Sandesh Gulhane is right that there is an oral health inequality, but it has reduced substantially. I hope that Alan Gray has access to the figures. Child oral health inequality has reduced substantially. We have seen a reduction in the number of children who arrive at dental services with cavities, so the childsmile programme has clearly made an impact and reduced inequalities.

The reason why we have invested in general dental services and reform of the funding for NHS dentistry is to ensure that our dentists find carrying out NHS work more attractive. That is also why, in the budget, we are investing in increasing the number of dental training places so that we can increase the number of dentists coming into the system. We are increasing the number of Scotland-domiciled dental places by 10 because we recognise that it is an incredibly competitive environment for potential students to go into and we want to ensure that we maximise the number of dentists who come into the health service.

I am happy to provide greater detail on the reduction of childhood dental health inequality in the follow-up correspondence. The information gives a good summary of the progress that has been made and the impact that childsmile has made. I think that Mr Gulhane will welcome that.

Health, Social Care and Sport Committee

Budget 2025-26

Meeting date: 17 December 2024

Neil Gray

I have set out the £2.2 billion allocation in the health and social care portfolios. The wider Scottish budget will take social care provision to almost £6 billion—across the wider spend that is contributing to provision—but the direct funding that comes from my health portfolio will be £2.2 billion.

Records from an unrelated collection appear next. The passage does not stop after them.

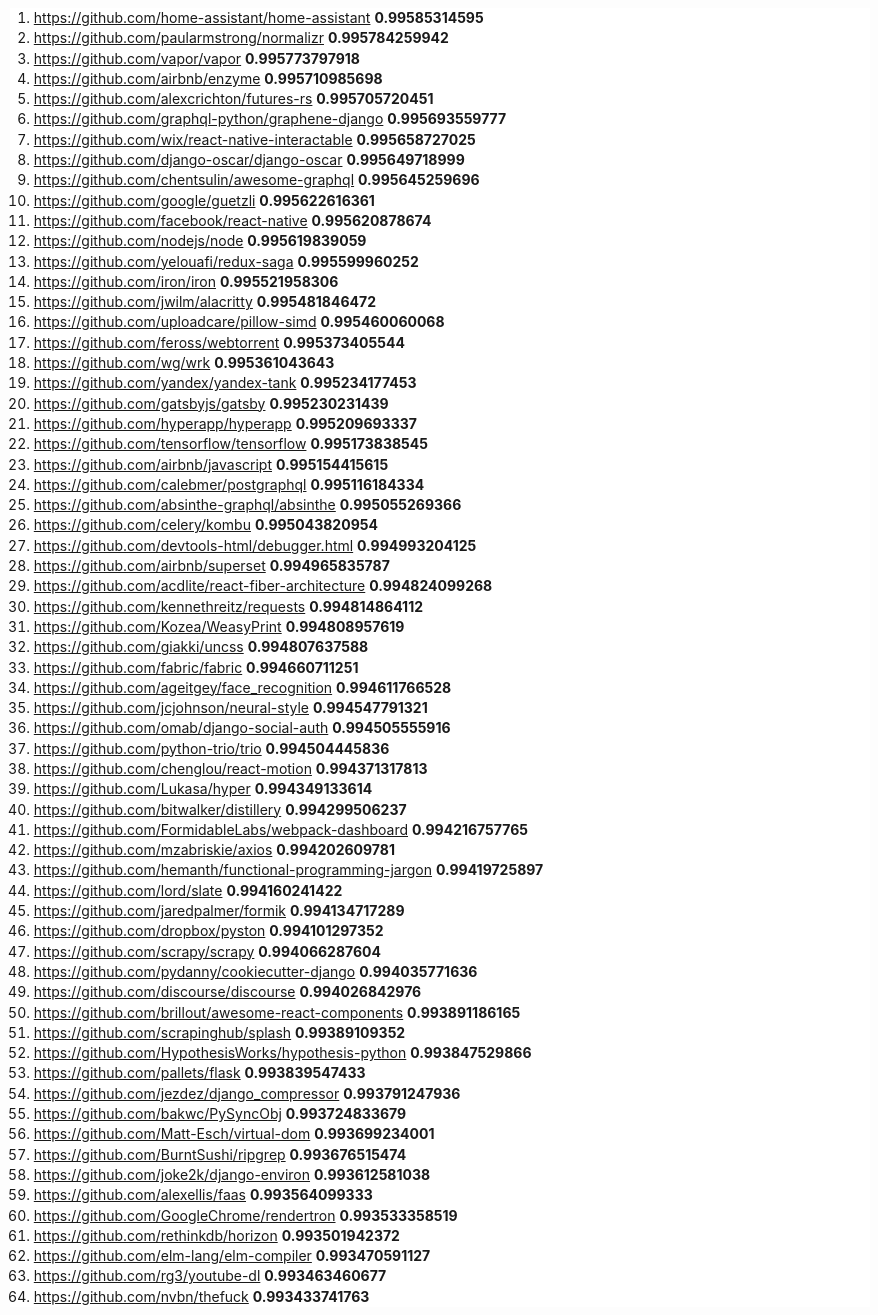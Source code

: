  1. https://github.com/home-assistant/home-assistant **0.99585314595**
 1. https://github.com/paularmstrong/normalizr **0.995784259942**
 1. https://github.com/vapor/vapor **0.995773797918**
 1. https://github.com/airbnb/enzyme **0.995710985698**
 1. https://github.com/alexcrichton/futures-rs **0.995705720451**
 1. https://github.com/graphql-python/graphene-django **0.995693559777**
 1. https://github.com/wix/react-native-interactable **0.995658727025**
 1. https://github.com/django-oscar/django-oscar **0.995649718999**
 1. https://github.com/chentsulin/awesome-graphql **0.995645259696**
 1. https://github.com/google/guetzli **0.995622616361**
 1. https://github.com/facebook/react-native **0.995620878674**
 1. https://github.com/nodejs/node **0.995619839059**
 1. https://github.com/yelouafi/redux-saga **0.995599960252**
 1. https://github.com/iron/iron **0.995521958306**
 1. https://github.com/jwilm/alacritty **0.995481846472**
 1. https://github.com/uploadcare/pillow-simd **0.995460060068**
 1. https://github.com/feross/webtorrent **0.995373405544**
 1. https://github.com/wg/wrk **0.995361043643**
 1. https://github.com/yandex/yandex-tank **0.995234177453**
 1. https://github.com/gatsbyjs/gatsby **0.995230231439**
 1. https://github.com/hyperapp/hyperapp **0.995209693337**
 1. https://github.com/tensorflow/tensorflow **0.995173838545**
 1. https://github.com/airbnb/javascript **0.995154415615**
 1. https://github.com/calebmer/postgraphql **0.995116184334**
 1. https://github.com/absinthe-graphql/absinthe **0.995055269366**
 1. https://github.com/celery/kombu **0.995043820954**
 1. https://github.com/devtools-html/debugger.html **0.994993204125**
 1. https://github.com/airbnb/superset **0.994965835787**
 1. https://github.com/acdlite/react-fiber-architecture **0.994824099268**
 1. https://github.com/kennethreitz/requests **0.994814864112**
 1. https://github.com/Kozea/WeasyPrint **0.994808957619**
 1. https://github.com/giakki/uncss **0.994807637588**
 1. https://github.com/fabric/fabric **0.994660711251**
 1. https://github.com/ageitgey/face_recognition **0.994611766528**
 1. https://github.com/jcjohnson/neural-style **0.994547791321**
 1. https://github.com/omab/django-social-auth **0.994505555916**
 1. https://github.com/python-trio/trio **0.994504445836**
 1. https://github.com/chenglou/react-motion **0.994371317813**
 1. https://github.com/Lukasa/hyper **0.994349133614**
 1. https://github.com/bitwalker/distillery **0.994299506237**
 1. https://github.com/FormidableLabs/webpack-dashboard **0.994216757765**
 1. https://github.com/mzabriskie/axios **0.994202609781**
 1. https://github.com/hemanth/functional-programming-jargon **0.99419725897**
 1. https://github.com/lord/slate **0.994160241422**
 1. https://github.com/jaredpalmer/formik **0.994134717289**
 1. https://github.com/dropbox/pyston **0.994101297352**
 1. https://github.com/scrapy/scrapy **0.994066287604**
 1. https://github.com/pydanny/cookiecutter-django **0.994035771636**
 1. https://github.com/discourse/discourse **0.994026842976**
 1. https://github.com/brillout/awesome-react-components **0.993891186165**
 1. https://github.com/scrapinghub/splash **0.99389109352**
 1. https://github.com/HypothesisWorks/hypothesis-python **0.993847529866**
 1. https://github.com/pallets/flask **0.993839547433**
 1. https://github.com/jezdez/django_compressor **0.993791247936**
 1. https://github.com/bakwc/PySyncObj **0.993724833679**
 1. https://github.com/Matt-Esch/virtual-dom **0.993699234001**
 1. https://github.com/BurntSushi/ripgrep **0.993676515474**
 1. https://github.com/joke2k/django-environ **0.993612581038**
 1. https://github.com/alexellis/faas **0.993564099333**
 1. https://github.com/GoogleChrome/rendertron **0.993533358519**
 1. https://github.com/rethinkdb/horizon **0.993501942372**
 1. https://github.com/elm-lang/elm-compiler **0.993470591127**
 1. https://github.com/rg3/youtube-dl **0.993463460677**
 1. https://github.com/nvbn/thefuck **0.993433741763**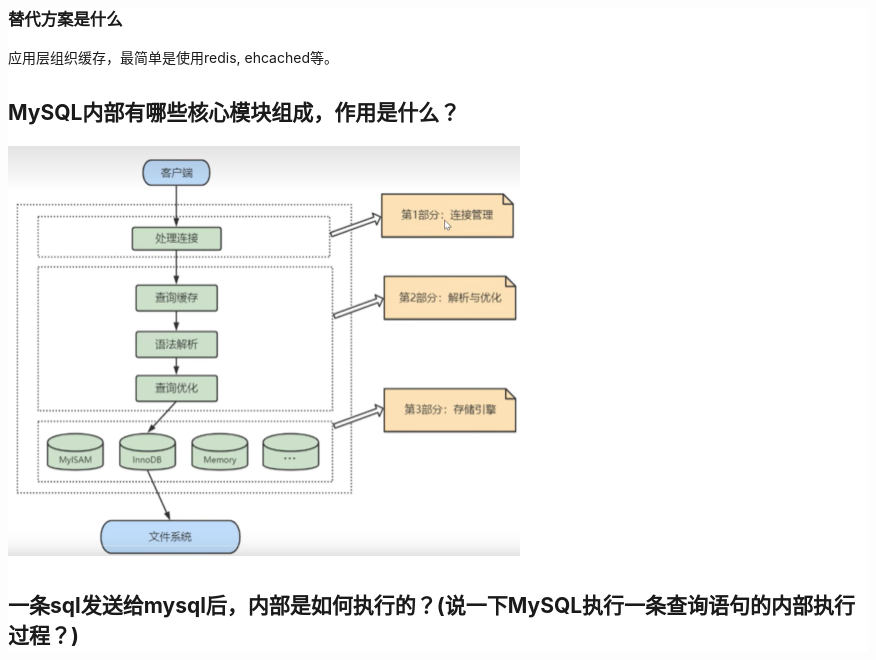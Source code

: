### 替代方案是什么

应用层组织缓存，最简单是使用redis, ehcached等。

## MySQL内部有哪些核心模块组成，作用是什么？

<img src="MySQL问题整理.assets/image-20221211210331900.png" alt="image-20221211210331900" style="zoom:50%;" />

## 一条sql发送给mysql后，内部是如何执行的？(说一下MySQL执行一条查询语句的内部执行过程？)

Health, Social Care and Sport Committee

Budget 2025-26

Meeting date: 17 December 2024

Neil Gray

We are looking at a wider cross-government infrastructure investment plan, to be delivered after the UK Government’s spending review in the spring. Once we—as we hope we will—get multi-annual funding and greater certainty around the capital position, that will allow us to have greater certainty around our capital plans.

I and others across Government wanted to make sure that we are able to take forward capital projects and to lift the pause on health capital spending. That has been illustrated through the investment in the Belford hospital, the eye pavilion and Monklands hospital. Monklands is in my constituency, so I am recused, from a Government decision-making perspective. Those are important areas of investment that we need to take forward. The capital investment that comes through the budget allows those projects to progress, but the big decision-making points will come after the UK spending review and publication of the infrastructure investment plan thereafter.